Warning: Just looking at junk food can slow you down
You’ve likely heard the line from the classic Clement C. Moore poem, “The children were nestled all snug in their beds, while visions of sugar plums danced in their heads.”
Although you’ve probably never found yourself thinking about sugar plums, but it’s likely that at some point, you’ve been distracted by thinking about other, more modern sweet treats. And if you actually see an image of said treats, chances are, it’s really going to distract you.
That’s according to a recent study out of Johns Hopkins University, in which researchers determined pictures of doughnuts, cookies, pizza, ice cream, etc. were nearly two times more distracting than pictures of healthy foods.

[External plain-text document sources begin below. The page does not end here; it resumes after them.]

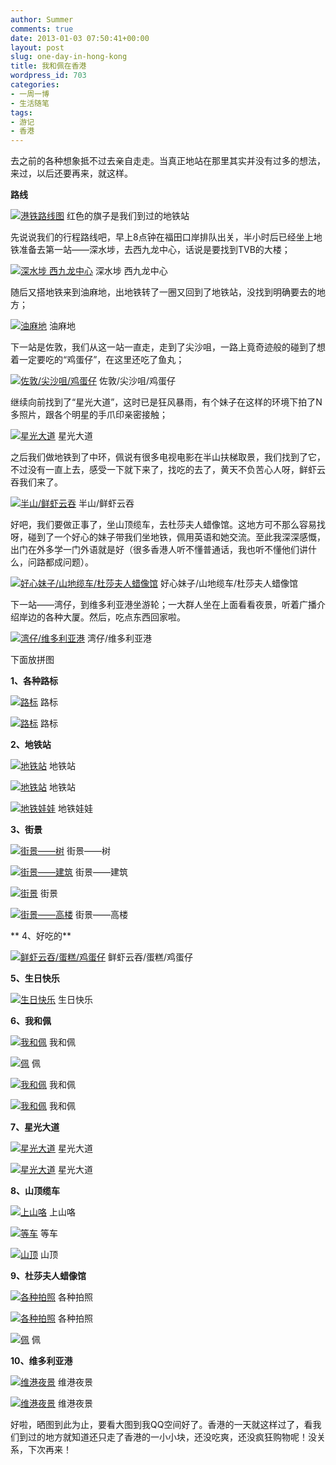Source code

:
 ```yaml
---
author: Summer
comments: true
date: 2013-01-03 07:50:41+00:00
layout: post
slug: one-day-in-hong-kong
title: 我和佩在香港
wordpress_id: 703
categories:
- 一周一博
- 生活随笔
tags:
- 游记
- 香港
---
```


去之前的各种想象抵不过去亲自走走。当真正地站在那里其实并没有过多的想法，来过，以后还要再来，就这样。

**路线**

[![港铁路线图](http://w112986.s72.chinaccnet.cn/wp-content/uploads/2013/01/3.jpg)](http://w112986.s72.chinaccnet.cn/one-blog-a-week/one-day-in-hong-kong/attachment/3/#main) 红色的旗子是我们到过的地铁站

先说说我们的行程路线吧，早上8点钟在福田口岸排队出关，半小时后已经坐上地铁准备去第一站——深水埗，去西九龙中心，话说是要找到TVB的大楼；

[![深水埗 西九龙中心](http://w112986.s72.chinaccnet.cn/wp-content/uploads/2013/01/4.jpg)](http://w112986.s72.chinaccnet.cn/one-blog-a-week/one-day-in-hong-kong/attachment/4/#main) 深水埗 西九龙中心

随后又搭地铁来到油麻地，出地铁转了一圈又回到了地铁站，没找到明确要去的地方；

[![油麻地](http://w112986.s72.chinaccnet.cn/wp-content/uploads/2013/01/20121229_100949.jpg)](http://w112986.s72.chinaccnet.cn/one-blog-a-week/one-day-in-hong-kong/attachment/20121229_100949/#main) 油麻地

下一站是佐敦，我们从这一站一直走，走到了尖沙咀，一路上竟奇迹般的碰到了想着一定要吃的“鸡蛋仔”，在这里还吃了鱼丸；

[![佐敦/尖沙咀/鸡蛋仔](http://w112986.s72.chinaccnet.cn/wp-content/uploads/2013/01/5.jpg)](http://w112986.s72.chinaccnet.cn/one-blog-a-week/one-day-in-hong-kong/attachment/5/#main) 佐敦/尖沙咀/鸡蛋仔

继续向前找到了“星光大道”，这时已是狂风暴雨，有个妹子在这样的环境下拍了N多照片，跟各个明星的手爪印亲密接触；

[![星光大道](http://w112986.s72.chinaccnet.cn/wp-content/uploads/2013/01/6.jpg)](http://w112986.s72.chinaccnet.cn/one-blog-a-week/one-day-in-hong-kong/attachment/6/#main) 星光大道

之后我们做地铁到了中环，佩说有很多电视电影在半山扶梯取景，我们找到了它，不过没有一直上去，感受一下就下来了，找吃的去了，黄天不负苦心人呀，鲜虾云吞我们来了。

[![半山/鲜虾云吞](http://w112986.s72.chinaccnet.cn/wp-content/uploads/2013/01/7.jpg)](http://w112986.s72.chinaccnet.cn/one-blog-a-week/one-day-in-hong-kong/attachment/7/#main) 半山/鲜虾云吞

好吧，我们要做正事了，坐山顶缆车，去杜莎夫人蜡像馆。这地方可不那么容易找呀，碰到了一个好心的妹子带我们坐地铁，佩用英语和她交流。至此我深深感慨，出门在外多学一门外语就是好（很多香港人听不懂普通话，我也听不懂他们讲什么，问路都成问题）。

[![好心妹子/山地缆车/杜莎夫人蜡像馆](http://w112986.s72.chinaccnet.cn/wp-content/uploads/2013/01/8.jpg)](http://w112986.s72.chinaccnet.cn/one-blog-a-week/one-day-in-hong-kong/attachment/8/#main) 好心妹子/山地缆车/杜莎夫人蜡像馆

下一站——湾仔，到维多利亚港坐游轮；一大群人坐在上面看看夜景，听着广播介绍岸边的各种大厦。然后，吃点东西回家啦。

[![湾仔/维多利亚港](http://w112986.s72.chinaccnet.cn/wp-content/uploads/2013/01/9.jpg)](http://w112986.s72.chinaccnet.cn/one-blog-a-week/one-day-in-hong-kong/attachment/9/#main) 湾仔/维多利亚港

下面放拼图

**1、各种路标**

[![路标](http://w112986.s72.chinaccnet.cn/wp-content/uploads/2013/01/2.jpg)](http://w112986.s72.chinaccnet.cn/one-blog-a-week/one-day-in-hong-kong/attachment/2-2/#main) 路标

[![路标](http://w112986.s72.chinaccnet.cn/wp-content/uploads/2013/01/0.jpg)](http://w112986.s72.chinaccnet.cn/one-blog-a-week/one-day-in-hong-kong/attachment/%e8%b7%af%e6%a0%87/#main) 路标

**2、地铁站**

[![地铁站](http://w112986.s72.chinaccnet.cn/wp-content/uploads/2013/01/11.jpg)](http://w112986.s72.chinaccnet.cn/one-blog-a-week/one-day-in-hong-kong/attachment/11/#main) 地铁站

[![地铁站](http://w112986.s72.chinaccnet.cn/wp-content/uploads/2013/01/12.jpg)](http://w112986.s72.chinaccnet.cn/one-blog-a-week/one-day-in-hong-kong/attachment/12/#main) 地铁站

[![地铁娃娃](http://w112986.s72.chinaccnet.cn/wp-content/uploads/2013/01/13.jpg)](http://w112986.s72.chinaccnet.cn/one-blog-a-week/one-day-in-hong-kong/attachment/13/#main) 地铁娃娃

**3、街景**

[![街景——树](http://w112986.s72.chinaccnet.cn/wp-content/uploads/2013/01/14.jpg)](http://w112986.s72.chinaccnet.cn/one-blog-a-week/one-day-in-hong-kong/attachment/14/#main) 街景——树

[![街景——建筑](http://w112986.s72.chinaccnet.cn/wp-content/uploads/2013/01/15.jpg)](http://w112986.s72.chinaccnet.cn/one-blog-a-week/one-day-in-hong-kong/attachment/15/#main) 街景——建筑

[![街景](http://w112986.s72.chinaccnet.cn/wp-content/uploads/2013/01/16.jpg)](http://w112986.s72.chinaccnet.cn/one-blog-a-week/one-day-in-hong-kong/attachment/16/#main) 街景



[![街景——高楼](http://w112986.s72.chinaccnet.cn/wp-content/uploads/2013/01/17.jpg)](http://w112986.s72.chinaccnet.cn/one-blog-a-week/one-day-in-hong-kong/attachment/17/#main) 街景——高楼

** 4、好吃的**

[![鲜虾云吞/蛋糕/鸡蛋仔](http://w112986.s72.chinaccnet.cn/wp-content/uploads/2013/01/18.jpg)](http://w112986.s72.chinaccnet.cn/one-blog-a-week/one-day-in-hong-kong/attachment/18/#main) 鲜虾云吞/蛋糕/鸡蛋仔

**5、生日快乐**

[![生日快乐](http://w112986.s72.chinaccnet.cn/wp-content/uploads/2013/01/19.jpg)](http://w112986.s72.chinaccnet.cn/one-blog-a-week/one-day-in-hong-kong/attachment/19/#main) 生日快乐

**6、我和佩**

[![我和佩](http://w112986.s72.chinaccnet.cn/wp-content/uploads/2013/01/20.jpg)](http://w112986.s72.chinaccnet.cn/one-blog-a-week/one-day-in-hong-kong/attachment/20/#main) 我和佩



[![佩](http://w112986.s72.chinaccnet.cn/wp-content/uploads/2013/01/23.jpg)](http://w112986.s72.chinaccnet.cn/one-blog-a-week/one-day-in-hong-kong/attachment/23/#main) 佩

[![我和佩](http://w112986.s72.chinaccnet.cn/wp-content/uploads/2013/01/22.jpg)](http://w112986.s72.chinaccnet.cn/one-blog-a-week/one-day-in-hong-kong/attachment/22/#main) 我和佩

[![我和佩](http://w112986.s72.chinaccnet.cn/wp-content/uploads/2013/01/21.jpg)](http://w112986.s72.chinaccnet.cn/one-blog-a-week/one-day-in-hong-kong/attachment/21/#main) 我和佩

**7、星光大道**

[![星光大道](http://w112986.s72.chinaccnet.cn/wp-content/uploads/2013/01/24.jpg)](http://w112986.s72.chinaccnet.cn/one-blog-a-week/one-day-in-hong-kong/attachment/24/#main) 星光大道

[![星光大道](http://w112986.s72.chinaccnet.cn/wp-content/uploads/2013/01/25.jpg)](http://w112986.s72.chinaccnet.cn/one-blog-a-week/one-day-in-hong-kong/attachment/25/#main) 星光大道

**8、山顶缆车**

[![上山咯](http://w112986.s72.chinaccnet.cn/wp-content/uploads/2013/01/27.jpg)](http://w112986.s72.chinaccnet.cn/one-blog-a-week/one-day-in-hong-kong/attachment/27/#main) 上山咯

[![等车](http://w112986.s72.chinaccnet.cn/wp-content/uploads/2013/01/26.jpg)](http://w112986.s72.chinaccnet.cn/one-blog-a-week/one-day-in-hong-kong/attachment/26/#main) 等车

[![山顶](http://w112986.s72.chinaccnet.cn/wp-content/uploads/2013/01/28.jpg)](http://w112986.s72.chinaccnet.cn/one-blog-a-week/one-day-in-hong-kong/attachment/28/#main) 山顶

**9、杜莎夫人蜡像馆**

[![各种拍照](http://w112986.s72.chinaccnet.cn/wp-content/uploads/2013/01/30.jpg)](http://w112986.s72.chinaccnet.cn/one-blog-a-week/one-day-in-hong-kong/attachment/30/#main) 各种拍照

[![各种拍照](http://w112986.s72.chinaccnet.cn/wp-content/uploads/2013/01/29.jpg)](http://w112986.s72.chinaccnet.cn/one-blog-a-week/one-day-in-hong-kong/attachment/29/#main) 各种拍照

[![佩](http://w112986.s72.chinaccnet.cn/wp-content/uploads/2013/01/32.jpg)](http://w112986.s72.chinaccnet.cn/one-blog-a-week/one-day-in-hong-kong/attachment/32/#main) 佩

**10、维多利亚港**

[![维港夜景](http://w112986.s72.chinaccnet.cn/wp-content/uploads/2013/01/33.jpg)](http://w112986.s72.chinaccnet.cn/one-blog-a-week/one-day-in-hong-kong/attachment/33/#main) 维港夜景

[![维港夜景](http://w112986.s72.chinaccnet.cn/wp-content/uploads/2013/01/34.jpg)](http://w112986.s72.chinaccnet.cn/one-blog-a-week/one-day-in-hong-kong/attachment/34/#main) 维港夜景

好啦，晒图到此为止，要看大图到我QQ空间好了。香港的一天就这样过了，看我们到过的地方就知道还只走了香港的一小小块，还没吃爽，还没疯狂购物呢！没关系，下次再来！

Participants were asked to complete a complicated computer task as quickly as possible. While they worked, images flashed in the periphery of the screen for just milliseconds. The photos were shown so quickly that participants were unable to fully comprehend what they saw.

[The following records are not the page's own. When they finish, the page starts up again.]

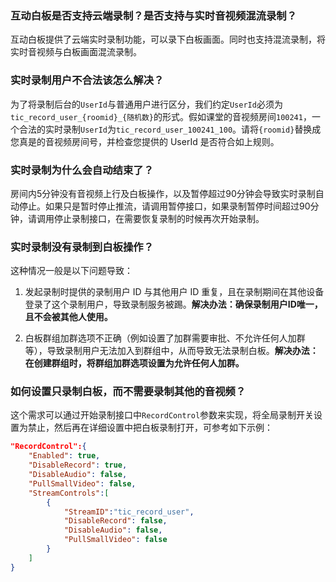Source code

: ### 互动白板是否支持云端录制？是否支持与实时音视频混流录制？
互动白板提供了云端实时录制功能，可以录下白板画面。同时也支持混流录制，将实时音视频与白板画面混流录制。

### 实时录制用户不合法该怎么解决？
为了将录制后台的`UserId`与普通用户进行区分，我们约定`UserId`必须为`tic_record_user_{roomid}_{随机数}`的形式。假如课堂的音视频房间`100241`，一个合法的实时录制`UserId`为`tic_record_user_100241_100`。请将`{roomid}`替换成您真是的音视频房间号，并检查您提供的 UserId 是否符合如上规则。

### 实时录制为什么会自动结束了？
房间内5分钟没有音视频上行及白板操作，以及暂停超过90分钟会导致实时录制自动停止。如果只是暂时停止推流，请调用暂停接口，如果录制暂停时间超过90分钟，请调用停止录制接口，在需要恢复录制的时候再次开始录制。

### 实时录制没有录制到白板操作？

这种情况一般是以下问题导致：

1. 发起录制时提供的录制用户 ID 与其他用户 ID 重复，且在录制期间在其他设备登录了这个录制用户，导致录制服务被踢。**解决办法：确保录制用户ID唯一，且不会被其他人使用。**

2. 白板群组加群选项不正确（例如设置了加群需要审批、不允许任何人加群等），导致录制用户无法加入到群组中，从而导致无法录制白板。**解决办法：在创建群组时，将群组加群选项设置为允许任何人加群。**

### 如何设置只录制白板，而不需要录制其他的音视频？

这个需求可以通过开始录制接口中`RecordControl`参数来实现，将全局录制开关设置为禁止，然后再在详细设置中把白板录制打开，可参考如下示例：

```json
"RecordControl":{
    "Enabled": true,
    "DisableRecord": true,
    "DisableAudio": false,
    "PullSmallVideo": false,
    "StreamControls":[
        {
            "StreamID":"tic_record_user",
            "DisableRecord": false,
            "DisableAudio": false,
            "PullSmallVideo": false
        }
    ]
}
```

Some images were of non-food items, such as bikes and thumbtacks, while others were of fruits and vegetables. Still other images depicted chocolate cake and potato chips.
The participants were equally distracted by the healthy foods and the non-food items, but they were slowed down by the junk food almost twice as much.
The researchers then conducted the same experiment again, but this time, gave the participants two fun-sized candy bars prior to beginning again. This time, the images of unhealthy foods didn’t distract the participants any more than the healthy foods and non-food items.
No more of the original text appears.